On April 7, 1614, El Greco, Greek-born artist working in Spain died (b. 1541). From the article:
"El Greco (Spanish, 1541–1614)
Overview
The man known as El Greco was a Greek artist whose emotional style vividly expressed the passion of Counter-Reformation Spain. Here at the National Gallery is the most important collection of his work outside that country, which was his adopted home.
The haunting intensity of El Greco's paintings—resulting from their unnaturally long figures and strong contrasts of color and light—has invited a kind of mythmaking about his life and art. Following his death, El Greco's work fell into obscurity and, after its rediscovery in the nineteenth century, was often misunderstood. El Greco has been called a prophet of modern art, a mystic, and even a man whose sight was distorted by astigmatism, all misconceptions that have clouded understanding of his distinctive but deliberate style.
El Greco's Style
Born on the island of Crete, Domenikos Theotokopoulos acquired the name El Greco—the Greek—in Italy and Spain. After working as an icon painter in the Eastern Orthodox tradition, he left Crete in 1568 to study western-style painting in Venice. There he was influenced by the Venetian artists Titian and Tintoretto, embracing their rich colors and free, sketchy manner of painting. After about two years he moved to Rome, where artists such as Michelangelo had developed a new mannerist style in which realistic portrayals of the physical world were shunned in favor of a more subjective view, one that existed not in nature but in the intellect. In mannerist works space was compressed, colors were bizarre, and figures became elongated and were intertwined in complex poses. Mannerism, from the Italian word for style, was highly self-conscious and artificial, emphasizing the artist's virtuosity and stylishness. Its intellectual basis appealed to El Greco, who enjoyed the company of scholars and, himself, wrote treatises on art and architecture.
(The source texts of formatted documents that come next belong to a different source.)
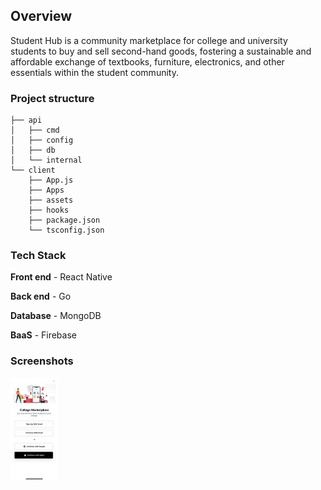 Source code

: ## Overview

Student Hub is a community marketplace for college and university students to buy and sell second-hand goods, fostering a sustainable and affordable exchange of textbooks, furniture, electronics, and other essentials within the student community.

### Project structure
```
├── api
│   ├── cmd
│   ├── config
│   ├── db
│   └── internal
└── client
    ├── App.js
    ├── Apps
    ├── assets
    ├── hooks
    ├── package.json
    └── tsconfig.json
```

### Tech Stack


**Front end** - React Native

**Back end** - Go

**Database** - MongoDB

**BaaS** - Firebase

### Screenshots

<div style="display:flex;" >
<img src="./Screenshots/LoginScreen.PNG" width="15%" >
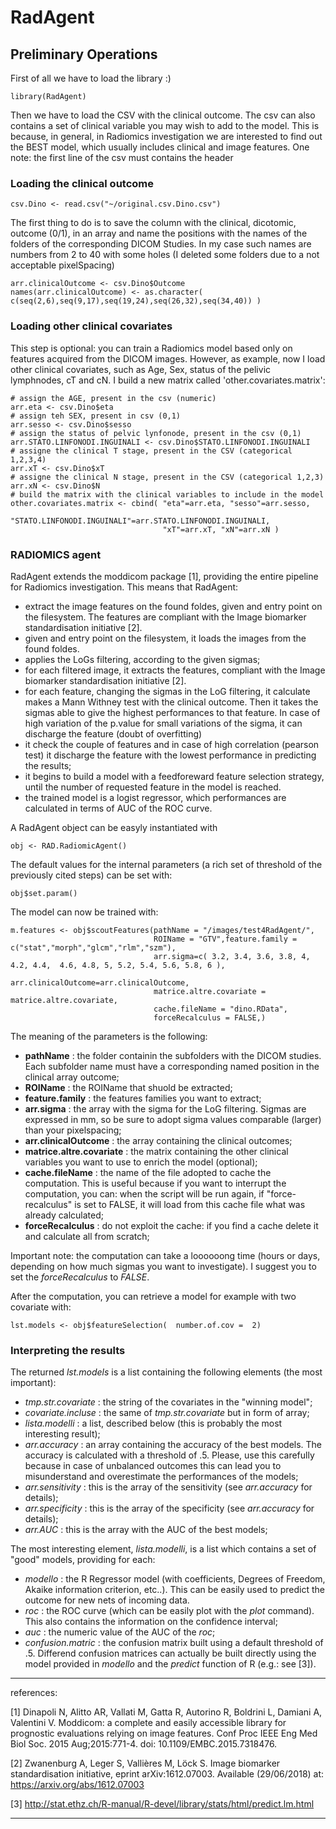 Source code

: # RadAgent

## Preliminary Operations
First of all we have to load the library :)

```
library(RadAgent)
```

Then we have to load the CSV with the clinical outcome. The csv can also contains a set of clinical variable you may wish to add to the model. This is because, in general, in Radiomics investigation we are interested to find out the BEST model, which usually includes clinical and image features.
One note: the first line of the csv must contains the header

### Loading the clinical outcome
```
csv.Dino <- read.csv("~/original.csv.Dino.csv")
```
The first thing to do is to save the column with the clinical, dicotomic, outcome  (0/1), in an array and name the positions with the names of the folders of the corresponding DICOM Studies. In my case such names are numbers from 2 to 40 with some holes (I deleted some folders due to a not acceptable pixelSpacing)

```
arr.clinicalOutcome <- csv.Dino$Outcome
names(arr.clinicalOutcome) <- as.character( c(seq(2,6),seq(9,17),seq(19,24),seq(26,32),seq(34,40)) )
```

### Loading other clinical covariates
This step is optional: you can train a Radiomics model based only on features acquired from the DICOM images.
However, as example, now I load other clinical covariates, such as Age, Sex, status of the pelivic lymphnodes, cT and cN. I build a new matrix called 'other.covariates.matrix':

```
# assign the AGE, present in the csv (numeric)
arr.eta <- csv.Dino$eta
# assign teh SEX, present in csv (0,1)
arr.sesso <- csv.Dino$sesso
# assign the status of pelvic lynfonode, present in the csv (0,1)
arr.STATO.LINFONODI.INGUINALI <- csv.Dino$STATO.LINFONODI.INGUINALI
# assigne the clinical T stage, present in the CSV (categorical 1,2,3,4)
arr.xT <- csv.Dino$xT
# assigne the clinical N stage, present in the CSV (categorical 1,2,3)
arr.xN <- csv.Dino$N
# build the matrix with the clinical variables to include in the model
other.covariates.matrix <- cbind( "eta"=arr.eta, "sesso"=arr.sesso, 
                                  "STATO.LINFONODI.INGUINALI"=arr.STATO.LINFONODI.INGUINALI, 
                                  "xT"=arr.xT, "xN"=arr.xN )                                 
```

### RADIOMICS agent
RadAgent extends the moddicom package [1], providing the entire pipeline for Radiomics investigation. This means that RadAgent:
* extract the image features on the found foldes, given and entry point on the filesystem. The features are compliant with the Image biomarker standardisation initiative [2].
* given and entry point on the filesystem, it loads the images from the found foldes. 
* applies the LoGs filtering, according to the given sigmas;
* for each filtered image, it extracts the features, compliant with the Image biomarker standardisation initiative [2].
* for each feature, changing the sigmas in the LoG filtering, it calculate makes a Mann Withney test with the clinical outcome. Then it takes the sigmas able to give the highest performances to that feature. In case of high variation of the p.value for small variations of the sigma, it can discharge the feature (doubt of overfitting)
* it check the couple of features and in case of high correlation (pearson test) it discharge the feature with the lowest performance in predicting the results;
* it begins to build a model with a feedforeward feature selection strategy, until the number of requested feature in the model is reached.
* the trained model is a logist regressor, which performances are calculated in terms of AUC of the ROC curve.

A RadAgent object can be easyly instantiated with

```
obj <- RAD.RadiomicAgent()
```

The default values for the internal parameters (a rich set of threshold of the previously cited steps) can be set with:

```
obj$set.param()
```

The model can now be trained with:

```
m.features <- obj$scoutFeatures(pathName = "/images/test4RadAgent/",
                                ROIName = "GTV",feature.family = c("stat","morph","glcm","rlm","szm"),
                                arr.sigma=c( 3.2, 3.4, 3.6, 3.8, 4, 4.2, 4.4,  4.6, 4.8, 5, 5.2, 5.4, 5.6, 5.8, 6 ),
                                arr.clinicalOutcome=arr.clinicalOutcome, 
                                matrice.altre.covariate = matrice.altre.covariate,
                                cache.fileName = "dino.RData",
                                forceRecalculus = FALSE,)
```

The meaning of the parameters is the following:

* __pathName__ : the folder containin the subfolders with the DICOM studies. Each subfolder name must have a corresponding named position in the clinical array outcome;
* __ROIName__ : the ROIName that shuold be extracted;
* __feature.family__ : the features families you want to extract;
* __arr.sigma__ : the array with the sigma for the LoG filtering. Sigmas are expressed in mm, so be sure to adopt sigma values comparable (larger) than your pixelspacing;
* __arr.clinicalOutcome__ : the array containing the clinical outcomes;
* __matrice.altre.covariate__ : the matrix containing the other clinical variables you want to use to enrich the model (optional);
* __cache.fileName__ : the name of the file adopted to cache the computation. This is useful because if you want to interrupt the computation, you can: when the script will be run again, if "force-recalculus" is set to FALSE, it will load from this cache file what was already calculated;
* __forceRecalculus__ : do not exploit the cache: if you find a cache delete it and calculate all from scratch;

Important note: the computation can take a loooooong time (hours or days, depending on how much sigmas you want to investigate). I suggest you to set the _forceRecalculus_ to _FALSE_.

After the computation, you can retrieve a model for example with two covariate with:

```
lst.models <- obj$featureSelection(  number.of.cov =  2)
```

### Interpreting the results

The returned _lst.models_  is a list containing the following elements (the most important):

* _tmp.str.covariate_ : the string of the covariates in the "winning model";
* _covariate.incluse_ : the same of _tmp.str.covariate_ but in form of array;
* _lista.modelli_ : a list, described below (this is probably the most interesting result);
* _arr.accuracy_ : an array containing the accuracy of the best models. The accuracy is calculated with a threshold of .5. Please, use this carefully because in case of unbalanced outcomes this can lead you to misunderstand and overestimate the performances of the models;
* _arr.sensitivity_ : this is the array of the sensitivity (see _arr.accuracy_ for details);
* _arr.specificity_ : this is the array of the specificity (see _arr.accuracy_ for details);
* _arr.AUC_ : this is the array with the AUC of the best models;

The most interesting element, _lista.modelli_, is a list which contains a set of "good" models, providing for each:

* _modello_ : the R Regressor model (with coefficients, Degrees of Freedom, Akaike information criterion, etc..). This can  be easily used to predict the outcome for new nets of incoming data.
* _roc_ : the ROC curve (which can be easily plot with the _plot_ command). This also contains the information on the confidence interval;
* _auc_ : the numeric value of the AUC of the _roc_;
* _confusion.matric_ : the confusion matrix built using a default threshold of .5. Differend confusion matrices can actually be built directly using the model provided in _modello_ and the _predict_ function of R (e.g.: see [3]).




---
references:

[1] Dinapoli N, Alitto AR, Vallati M, Gatta R, Autorino R, Boldrini L, Damiani A, Valentini V. Moddicom: a complete and easily accessible library for prognostic evaluations relying on image features. Conf Proc IEEE Eng Med Biol Soc. 2015 Aug;2015:771-4. doi: 10.1109/EMBC.2015.7318476.

[2] Zwanenburg A, Leger S, Vallières M, Löck S. Image biomarker standardisation initiative, eprint arXiv:1612.07003. Available (29/06/2018) at: https://arxiv.org/abs/1612.07003 

[3] http://stat.ethz.ch/R-manual/R-devel/library/stats/html/predict.lm.html

---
Failing to win major commissions in Italy, El Greco moved to Spain. By 1577 he was in Toledo, where he remained for the rest of his life and produced his most important works. In the relative isolation of Spain, he continued to explore and intensify the possibilities of mannerism while his contemporaries in Italy returned to more naturalistic styles.
El Greco and the Counter-Reformation
El Greco's style, highly charged and hypnotic, was well suited to the aims of the Counter-Reformation. In the face of Protestant revolt, the Catholic church sought to reform its practices and reinforce belief in its doctrines. Spain put its vast resources—expanded by conquests in the New World—at the service of the church, and Toledo, because it was the seat of the archbishop, played an active role. The Council of Trent, which met in the mid-sixteenth century to clarify Counter-Reformation goals, explicitly recognized the importance of religious art. El Greco, whose patrons were primarily learned churchmen, responded with intelligent and expressive presentations of traditional and newly affirmed Catholic beliefs. His works underscored with powerful images the importance of the sacraments, the Virgin, and saints."